There was a brief period when Black could generally purchase life insurance. That changed in 1881 when Prudential, one of the nation’s largest insurers, announced what would become the new industry standard: policies held by Blacks would be worth one-third less than those held by whites. Frederick L. Hoffman, a Prudential statistician, was largely responsible for the new policy. Using faulty science, Hoffman’s analysis indicated that Blacks had a higher mortality rate than whites. That disparity meant, in effect, claims paid out to Black policyholders were disproportionately high. Hoffman weaponized “science” to further argue the inferiority of Blacks, predicting that African-Americans would die off like indigenous tribes of the Americas. Hoffman’s analysis started a trend that the rest of the industry gladly followed.
Hoffman’s findings were skewed by bad inputs at best and racism, at worst. Most of the Black health statistics he used were pulled from Civil War-era studies of Black and white soldiers. Further, legitimate differences in health outcomes between Blacks and whites at the time were rooted in poverty and the lack of access Blacks had to healthcare. Even so, Hoffman was not wrong in concluding that Black mortality did differ from that of whites. The insurance industry simply responded by denying Blacks the wealth-building power of insurance. Black insurance companies, however, eventually brought a solution and began creating wealth in the community. Black insurance companies knew what the genuine disparities were but knew how to still provide service when others wouldn’t.

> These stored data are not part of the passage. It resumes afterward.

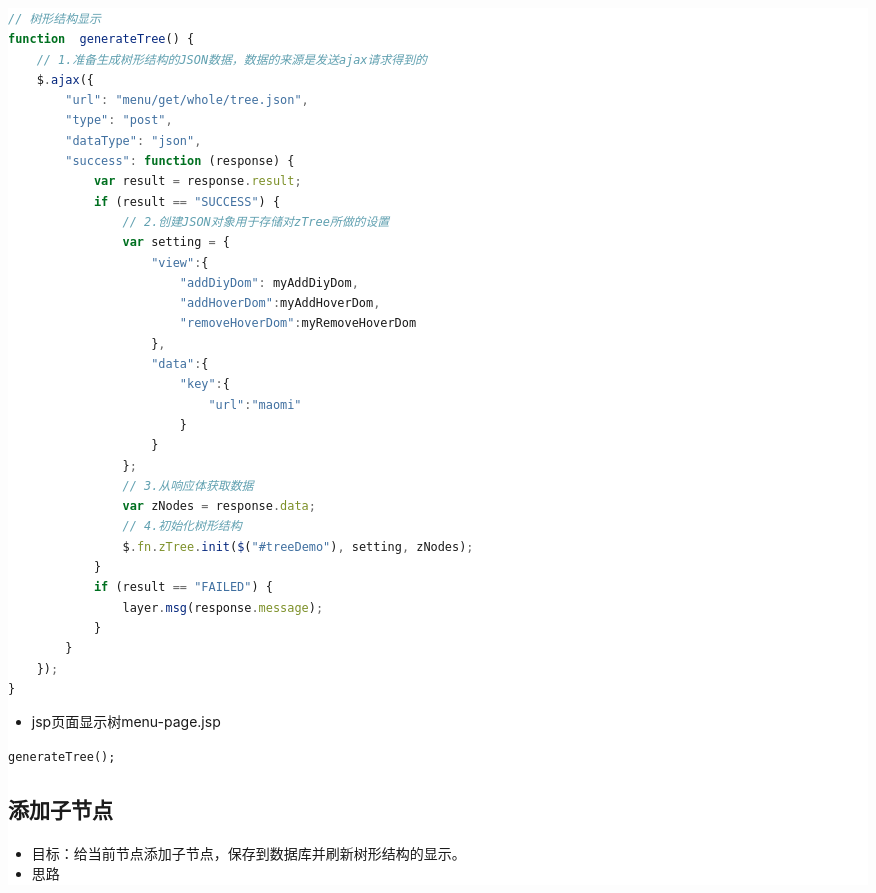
 ```js
// 树形结构显示
function  generateTree() {
    // 1.准备生成树形结构的JSON数据，数据的来源是发送ajax请求得到的
    $.ajax({
        "url": "menu/get/whole/tree.json",
        "type": "post",
        "dataType": "json",
        "success": function (response) {
            var result = response.result;
            if (result == "SUCCESS") {
                // 2.创建JSON对象用于存储对zTree所做的设置
                var setting = {
                    "view":{
                        "addDiyDom": myAddDiyDom,
                        "addHoverDom":myAddHoverDom,
                        "removeHoverDom":myRemoveHoverDom
                    },
                    "data":{
                        "key":{
                            "url":"maomi"
                        }
                    }
                };
                // 3.从响应体获取数据
                var zNodes = response.data;
                // 4.初始化树形结构
                $.fn.zTree.init($("#treeDemo"), setting, zNodes);
            }
            if (result == "FAILED") {
                layer.msg(response.message);
            }
        }
    });
}
```

- jsp页面显示树menu-page.jsp

```jsp
generateTree();
```

## 添加子节点

- 目标：给当前节点添加子节点，保存到数据库并刷新树形结构的显示。
- 思路
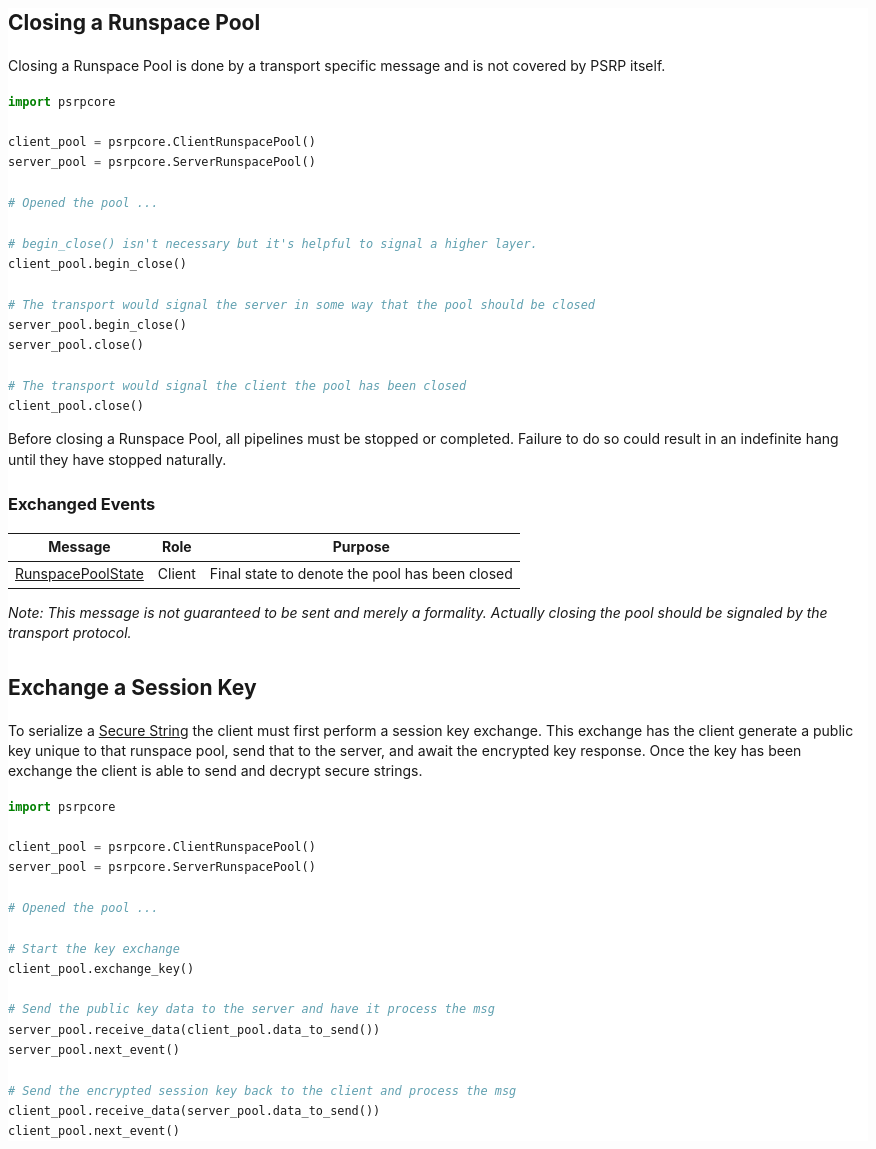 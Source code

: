 
## Closing a Runspace Pool

Closing a Runspace Pool is done by a transport specific message and is not covered by PSRP itself.

```python
import psrpcore

client_pool = psrpcore.ClientRunspacePool()
server_pool = psrpcore.ServerRunspacePool()

# Opened the pool ...

# begin_close() isn't necessary but it's helpful to signal a higher layer.
client_pool.begin_close()

# The transport would signal the server in some way that the pool should be closed
server_pool.begin_close()
server_pool.close()

# The transport would signal the client the pool has been closed
client_pool.close()
```

Before closing a Runspace Pool, all pipelines must be stopped or completed.
Failure to do so could result in an indefinite hang until they have stopped naturally.

### Exchanged Events

|Message|Role|Purpose|
|-|-|-|
|[RunspacePoolState](./source/psrpcore.html#psrpcore.RunspacePoolStateEvent)|Client|Final state to denote the pool has been closed|

_Note: This message is not guaranteed to be sent and merely a formality. Actually closing the pool should be signaled by the transport protocol._


## Exchange a Session Key

To serialize a [Secure String](./source/psrpcore.types.html#psrpcore.types.PSSecureString) the client must first perform a session key exchange.
This exchange has the client generate a public key unique to that runspace pool, send that to the server, and await the encrypted key response.
Once the key has been exchange the client is able to send and decrypt secure strings.

```python
import psrpcore

client_pool = psrpcore.ClientRunspacePool()
server_pool = psrpcore.ServerRunspacePool()

# Opened the pool ...

# Start the key exchange
client_pool.exchange_key()

# Send the public key data to the server and have it process the msg
server_pool.receive_data(client_pool.data_to_send())
server_pool.next_event()

# Send the encrypted session key back to the client and process the msg
client_pool.receive_data(server_pool.data_to_send())
client_pool.next_event()
```
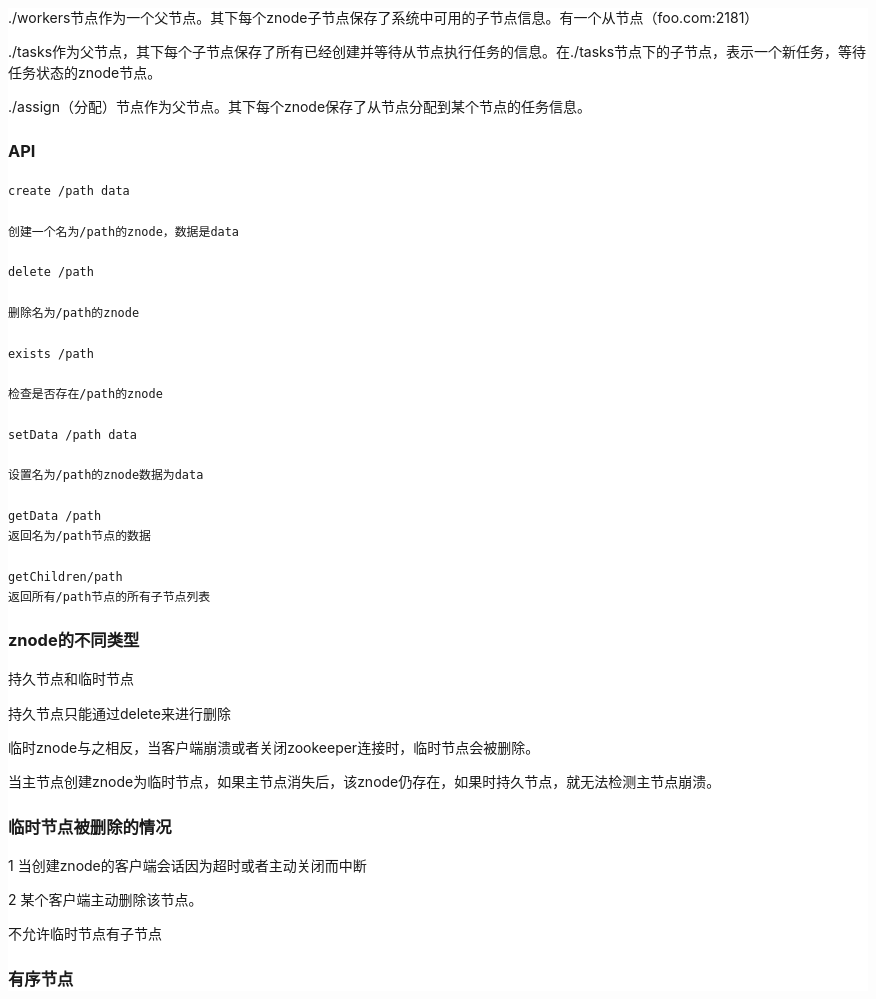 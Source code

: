 ./workers节点作为一个父节点。其下每个znode子节点保存了系统中可用的子节点信息。有一个从节点（foo.com:2181）

./tasks作为父节点，其下每个子节点保存了所有已经创建并等待从节点执行任务的信息。在./tasks节点下的子节点，表示一个新任务，等待任务状态的znode节点。

./assign（分配）节点作为父节点。其下每个znode保存了从节点分配到某个节点的任务信息。



### API

```
create /path data

创建一个名为/path的znode，数据是data

delete /path

删除名为/path的znode

exists /path

检查是否存在/path的znode

setData /path data

设置名为/path的znode数据为data

getData /path
返回名为/path节点的数据

getChildren/path
返回所有/path节点的所有子节点列表

```

### znode的不同类型

持久节点和临时节点

持久节点只能通过delete来进行删除

临时znode与之相反，当客户端崩溃或者关闭zookeeper连接时，临时节点会被删除。



当主节点创建znode为临时节点，如果主节点消失后，该znode仍存在，如果时持久节点，就无法检测主节点崩溃。

### 临时节点被删除的情况

1 当创建znode的客户端会话因为超时或者主动关闭而中断

2 某个客户端主动删除该节点。

不允许临时节点有子节点

### 有序节点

As Black mortality rates improved and integration became the norm, white companies again started servicing Blacks. Black mortality today, however, still lags behind whites’. In 2004, for example, there were 1200 more deaths per 100,000 Black men in urban counties, compared with white men. In 2007, there were 1900 more deaths per 100,000 Black men in rural-adjacent areas, compared to white men. Compared with white women, about 650 more deaths per 100,000 Black women occurred in urban areas in 2002. In that same year, 782 more deaths per 100,000 Black women occurred in rural-adjacent counties. These data, to the untrained eye, serve as the basis of insurance discrimination. That’s why Black insurers are and have always been so important in caring for Black families.